The northern Indian state of Uttarakhand is seeing unprecedented flooding. On June 15, in just 24 hours, over 240 mm of rain lashed the high Himalayan region; leading to flash floods, landslides, blocked roads and stranded people. As I write this, an estimated 70,000 people have been rescued; another 20,000 are still trapped in rubble and over 1000 are estimated to be dead. It is feared that the final toll will be much higher. But the question being raised in India is if this Himalayan Tsunami is only a natural disaster or have human actions and inaction exacerbated the scale and magnitude of the tragedy? Is this a manmade disaster?
Himalaya are the world's youngest mountain range; they are prone to erosion, landslides and seismic activity and brutal rainstorms lash the region. Therefore, this region is vulnerable and fragile. But two human-induced factors make it even more risk prone today.
First, there is a clear link between climate change and changing rainfall patterns in the Himalaya. Scientists are now, more than ever, certain that rainfall in India will become more extreme. In other words, there will be more rain but it will come in smaller number of rainy days. The Indian Institute of Tropical Meteorology in Pune, which has extensively studied the trends in monsoons in the country, finds that 'moderate' rain events are on the decline and intense rain events are increasing. This is bad news for the Himalaya, as it means that there are higher possibilities of cloudbursts and 'unprecedented' high rainfall over the region - as it happened on June 15. Even though it cannot be said that this particular Himalayan Tsunami is caused by climate change, the link to this event and the growing trend of intense and extreme rain events is clear and undisputable.
Second, there is a link between the disaster and the manner in which 'development' has been done in this ecologically fragile region. Over the past few years, particularly, since the creation of the new state of Uttaranchal, there has desperate drive for extraction of the regions resources - water, forests and minerals. What is clear is that this kind of development has come at the cost of the environment.
Why do I say this? Take hydropower projects, as an example. There is no doubt that generation of energy is an important economic activity for the region -- water is its natural wealth. But the question is if the Central or state government ever considered the cumulative impact of the hydropower projects on the rivers and the mountains.

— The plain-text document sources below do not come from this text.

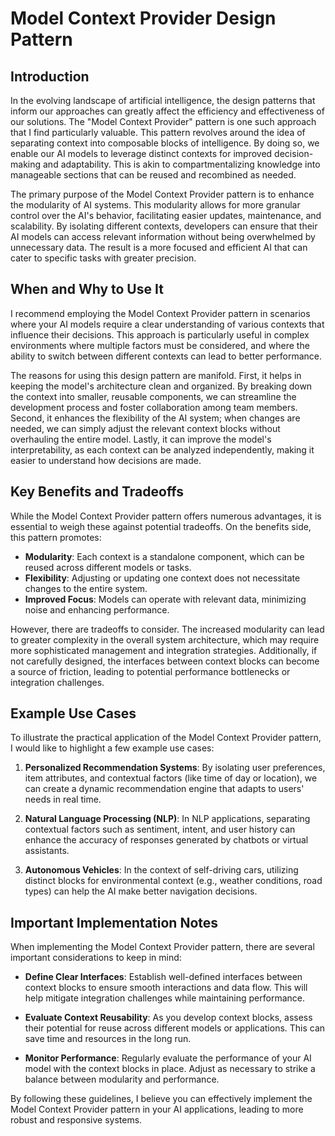 # Model Context Provider Design Pattern

## Introduction
In the evolving landscape of artificial intelligence, the design patterns that inform our approaches can greatly affect the efficiency and effectiveness of our solutions. The "Model Context Provider" pattern is one such approach that I find particularly valuable. This pattern revolves around the idea of separating context into composable blocks of intelligence. By doing so, we enable our AI models to leverage distinct contexts for improved decision-making and adaptability. This is akin to compartmentalizing knowledge into manageable sections that can be reused and recombined as needed.

The primary purpose of the Model Context Provider pattern is to enhance the modularity of AI systems. This modularity allows for more granular control over the AI's behavior, facilitating easier updates, maintenance, and scalability. By isolating different contexts, developers can ensure that their AI models can access relevant information without being overwhelmed by unnecessary data. The result is a more focused and efficient AI that can cater to specific tasks with greater precision.

## When and Why to Use It
I recommend employing the Model Context Provider pattern in scenarios where your AI models require a clear understanding of various contexts that influence their decisions. This approach is particularly useful in complex environments where multiple factors must be considered, and where the ability to switch between different contexts can lead to better performance.

The reasons for using this design pattern are manifold. First, it helps in keeping the model's architecture clean and organized. By breaking down the context into smaller, reusable components, we can streamline the development process and foster collaboration among team members. Second, it enhances the flexibility of the AI system; when changes are needed, we can simply adjust the relevant context blocks without overhauling the entire model. Lastly, it can improve the model's interpretability, as each context can be analyzed independently, making it easier to understand how decisions are made.

## Key Benefits and Tradeoffs
While the Model Context Provider pattern offers numerous advantages, it is essential to weigh these against potential tradeoffs. On the benefits side, this pattern promotes:

- **Modularity**: Each context is a standalone component, which can be reused across different models or tasks.
- **Flexibility**: Adjusting or updating one context does not necessitate changes to the entire system.
- **Improved Focus**: Models can operate with relevant data, minimizing noise and enhancing performance.

However, there are tradeoffs to consider. The increased modularity can lead to greater complexity in the overall system architecture, which may require more sophisticated management and integration strategies. Additionally, if not carefully designed, the interfaces between context blocks can become a source of friction, leading to potential performance bottlenecks or integration challenges.

## Example Use Cases
To illustrate the practical application of the Model Context Provider pattern, I would like to highlight a few example use cases:

1. **Personalized Recommendation Systems**: By isolating user preferences, item attributes, and contextual factors (like time of day or location), we can create a dynamic recommendation engine that adapts to users' needs in real time.

2. **Natural Language Processing (NLP)**: In NLP applications, separating contextual factors such as sentiment, intent, and user history can enhance the accuracy of responses generated by chatbots or virtual assistants.

3. **Autonomous Vehicles**: In the context of self-driving cars, utilizing distinct blocks for environmental context (e.g., weather conditions, road types) can help the AI make better navigation decisions.

## Important Implementation Notes
When implementing the Model Context Provider pattern, there are several important considerations to keep in mind:

- **Define Clear Interfaces**: Establish well-defined interfaces between context blocks to ensure smooth interactions and data flow. This will help mitigate integration challenges while maintaining performance.

- **Evaluate Context Reusability**: As you develop context blocks, assess their potential for reuse across different models or applications. This can save time and resources in the long run.

- **Monitor Performance**: Regularly evaluate the performance of your AI model with the context blocks in place. Adjust as necessary to strike a balance between modularity and performance.

By following these guidelines, I believe you can effectively implement the Model Context Provider pattern in your AI applications, leading to more robust and responsive systems.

Currently, there are roughly 70 projects built or proposed on the Ganga, all to generate some 10,000 mw of power. The projects are being built bumper to bumper -- where one project ends, another begins. In this way, the river would be modified -- through diversion to tunnels or reservoirs -- to such an extent that 80 per cent of the Bhagirathi and 65 per cent of the Alaknanda could be "affected".
The projects do not plan to release water in the river during the lean months. As a result, large stretches of the river are rendered completely dry for many months, impacting riverine ecology and societal needs. The construction itself, at this scale, has devastating impacts on the mountains -- because of blasting to build tunnels and barrages. The combined impact is huge as the mountains collapse, landslides block rivers and natural dams are created. Then when the force of the water builds against the natural dam, it bursts and erupts and takes a deadly toll.
Why build 70 projects? Why build without consideration for ecology? Our research has shown that it is possible to provide 50 percent ecological flow in the river during six months of lean periods and 30 percent during the high discharge season and still be able to generate energy. In this way energy generation would mimic the flow of the river. This e-flow regime, if accepted (the report is with government presently for its finalization) would mean re-evaluation of the projects and even scrapping many. But it would mean that we would still have a river that flows at all times. Energy generation would not come at the cost of the environment.
The question also is how the projects should be constructed so that impacts can be minimized. The bottom line is to ensure that this development does not lead to destruction and increase vulnerability of this already fragile region.
Clearly, the need is to do things differently. The region needs development -- people who live there need basic amenities like roads, electricity, health care and education. They need employment and livelihood options. But equally it is clear that the economic future of the Himalaya and its people can never be secured or safeguarded if makes the already vulnerable region more hazard-prone and more deadly. Development cannot come as the cost of environment, not in any region of the country; but particularly not in the Himalaya. The result is otherwise dire and deadly. Something we just cannot afford.
It is also clear that 'coping' with these natural disasters will require disaster preparedness and weather forecasting systems
We need to build forecasting system to inform government of impending cloudbursts or high rainfall events. Then state government must have disaster warning systems to inform people about impending disasters or what should be done in these circumstances -- even in this extremely remote and inaccessible region. The Comptroller and Auditor General had already noted that the state's disaster preparedness paraphernalia was shockingly unequipped. In this case, the warning about possible high rainfall came late, it was inadequate in terms of its information and then state governments did nothing to stop tourists and pilgrims from going up the mountains. Local people were caught completely unaware.
What we are seeing is challenges of an increasingly climate-risky world; where already ecologically fragile and vulnerable regions are made more vulnerable and more disaster-prone. In all this, human mismanagement of natural resources compounds the tragedy; takes precious human lives. We have no options but to fix it all -- from greenhouse emissions that increasingly put our world in jeopardy to resource management that is sustainable -- and fix it all quickly.